22. Hierop stuit ook de stelling van Rotterdam Airport c.s. af dat uit de getuigenverklaringen blijkt dat het voorkeursrecht van Ruygrok volgens de bedoelingen van partijen alleen betrekking had op het gearceerde gebied. Zoals overwogen, laat dit onverlet de gehoudenheid van Rotterdam Airport tot het doen van onderzoek indien zij een ontwikkeling buiten het gearceerde gebied overweegt.
23. Grief VI is gericht tegen rov. 5.22 waarin de voorzieningenrechter motiveert dat Ruygrok belang heeft bij haar vordering. Nu Rotterdam Airport c.s. hebben erkend dat er op andere delen van de luchthaven ontwikkelingen plaatsvinden en zich, naar het voorlopig oordeel van het hof, op het onjuiste standpunt hebben gesteld dat paragraaf G geen betrekking heeft op die ontwikkelingen, heeft Ruygrok belang bij haar vorderingen die erop neerkomen dat paragraaf G van het Memorandum ook voor die ontwikkelingen in acht wordt genomen.

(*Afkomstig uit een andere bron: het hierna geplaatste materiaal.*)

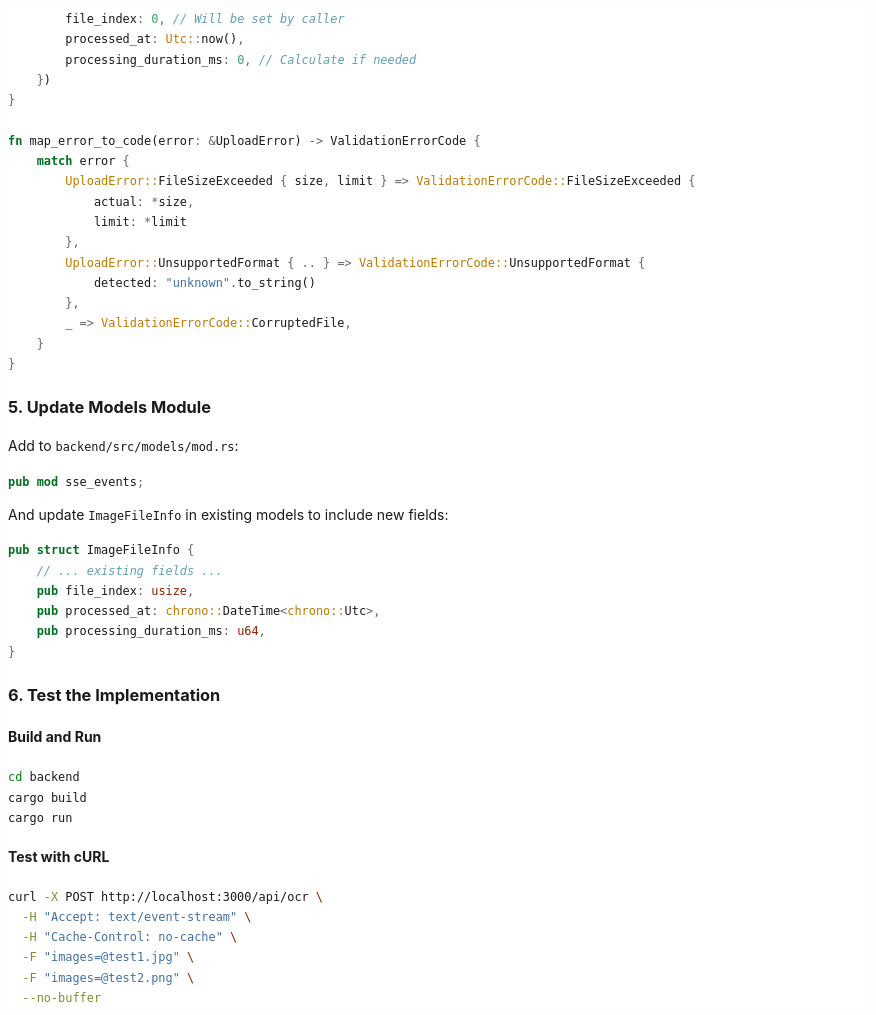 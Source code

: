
 ```rust
        file_index: 0, // Will be set by caller
        processed_at: Utc::now(),
        processing_duration_ms: 0, // Calculate if needed
    })
}

fn map_error_to_code(error: &UploadError) -> ValidationErrorCode {
    match error {
        UploadError::FileSizeExceeded { size, limit } => ValidationErrorCode::FileSizeExceeded {
            actual: *size,
            limit: *limit
        },
        UploadError::UnsupportedFormat { .. } => ValidationErrorCode::UnsupportedFormat {
            detected: "unknown".to_string()
        },
        _ => ValidationErrorCode::CorruptedFile,
    }
}
```

### 5. Update Models Module
Add to `backend/src/models/mod.rs`:
```rust
pub mod sse_events;
```

And update `ImageFileInfo` in existing models to include new fields:
```rust
pub struct ImageFileInfo {
    // ... existing fields ...
    pub file_index: usize,
    pub processed_at: chrono::DateTime<chrono::Utc>,
    pub processing_duration_ms: u64,
}
```

### 6. Test the Implementation

#### Build and Run
```bash
cd backend
cargo build
cargo run
```

#### Test with cURL
```bash
curl -X POST http://localhost:3000/api/ocr \
  -H "Accept: text/event-stream" \
  -H "Cache-Control: no-cache" \
  -F "images=@test1.jpg" \
  -F "images=@test2.png" \
  --no-buffer
```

24. Grief VII is gericht tegen het oordeel van de voorzieningenrechter - kort gezegd - dat paragraaf G van het Memorandum nu al toepassing zou moeten vinden in het kader van het Masterplan. Het betoog van Rotterdam Airport c.s. in de toelichting op deze grief komt erop neer dat uitsluitend indien Rotterdam Airport een ontwikkeling op het gearceerde gebied overweegt, er aanleiding is om in het kader van het Masterplan met Ruygrok in overleg te treden. De grief faalt. Ook met deze stelling zien Rotterdam Airport c.s. eraan voorbij dat, zoals hierboven reeds is overwogen, Rotterdam Airport ook indien zij een ontwikkeling op andere delen van de luchthaven (niet zijnde het aan Ruygrok verhuurde deel) overweegt, zij samen met Ruygrok het onderzoek zoals bedoeld in paragraaf G dient te verrichten.

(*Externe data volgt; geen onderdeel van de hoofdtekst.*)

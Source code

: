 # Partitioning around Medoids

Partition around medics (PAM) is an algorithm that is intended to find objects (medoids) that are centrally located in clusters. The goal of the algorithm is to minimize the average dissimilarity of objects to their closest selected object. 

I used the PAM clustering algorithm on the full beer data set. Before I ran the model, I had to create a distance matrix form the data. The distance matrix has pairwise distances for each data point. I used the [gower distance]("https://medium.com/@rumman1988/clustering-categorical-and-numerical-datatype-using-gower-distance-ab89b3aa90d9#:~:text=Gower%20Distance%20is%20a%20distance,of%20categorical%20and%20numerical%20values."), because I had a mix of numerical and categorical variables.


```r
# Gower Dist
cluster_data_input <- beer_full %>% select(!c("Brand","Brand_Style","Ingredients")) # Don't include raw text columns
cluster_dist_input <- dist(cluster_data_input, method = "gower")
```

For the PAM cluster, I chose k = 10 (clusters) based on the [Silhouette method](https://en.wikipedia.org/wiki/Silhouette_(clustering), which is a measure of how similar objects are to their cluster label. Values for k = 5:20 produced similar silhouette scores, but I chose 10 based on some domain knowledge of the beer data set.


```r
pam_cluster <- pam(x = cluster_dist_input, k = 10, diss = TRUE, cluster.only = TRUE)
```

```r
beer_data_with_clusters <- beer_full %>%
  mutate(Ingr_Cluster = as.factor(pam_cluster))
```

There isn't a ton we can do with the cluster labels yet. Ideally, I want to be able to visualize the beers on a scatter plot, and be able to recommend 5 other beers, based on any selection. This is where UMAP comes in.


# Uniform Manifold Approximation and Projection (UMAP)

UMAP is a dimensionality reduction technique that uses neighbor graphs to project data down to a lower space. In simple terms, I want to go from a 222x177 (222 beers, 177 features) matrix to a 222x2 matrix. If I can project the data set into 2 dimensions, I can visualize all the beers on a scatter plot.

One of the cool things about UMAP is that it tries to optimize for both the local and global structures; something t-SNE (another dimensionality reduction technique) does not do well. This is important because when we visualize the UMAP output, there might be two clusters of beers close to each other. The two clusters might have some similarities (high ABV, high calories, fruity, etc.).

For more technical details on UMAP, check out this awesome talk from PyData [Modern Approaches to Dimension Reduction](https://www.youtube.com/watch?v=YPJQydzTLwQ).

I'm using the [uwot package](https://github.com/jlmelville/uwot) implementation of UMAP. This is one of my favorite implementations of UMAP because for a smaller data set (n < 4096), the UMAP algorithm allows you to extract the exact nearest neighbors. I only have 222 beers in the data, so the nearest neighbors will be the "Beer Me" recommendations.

25. Grief VIII is gericht tegen het oordeel van de voorzieningenrechter dat het tijdsverloop sinds het sluiten van het Memorandum en de omstandigheid dat Ruygrok mogelijkerwijs eerder geen interesse heeft getoond in bepaalde tussen partijen besproken ontwikkelingsprojecten, niet afdoen aan haar rechten op grond van paragraaf G. Rotterdam Airport c.s. hebben gesteld dat de opstelling van Ruygrok wel mede van belang is bij de beoordeling van haar vorderingen, maar Rotterdam Airport c.s. hebben daarbij geen feiten of omstandigheden gesteld die zouden meebrengen dat Ruygrok haar rechten uit paragraaf G van het Memorandum heeft verwerkt, zodat ook deze grief faalt.
26. Grief IX mist zelfstandige betekenis en deelt derhalve het lot van de overige grieven.
27. De slotsom is dat de grieven falen en het vonnis zal worden bekrachtigd met veroordeling van Rotterdam Airport c.s. in de kosten van de procedure in hoger beroep.
- bekrachtigt het bestreden vonnis;
- veroordeelt Rotterdam Airport c.s. in de kosten van de procedure in hoger beroep, tot op heden aan de zijde van Ruygrok bepaald op € 314,= aan verschotten en op € 1.788,= aan salaris voor de advocaat.
Dit arrest is gewezen door mrs. A.V. van den Berg, J.E.H.M. Pinckaers en H.C. Grootveld en is uitgesproken ter openbare terechtzitting van 15 februari 2011 in aanwezigheid van de griffier.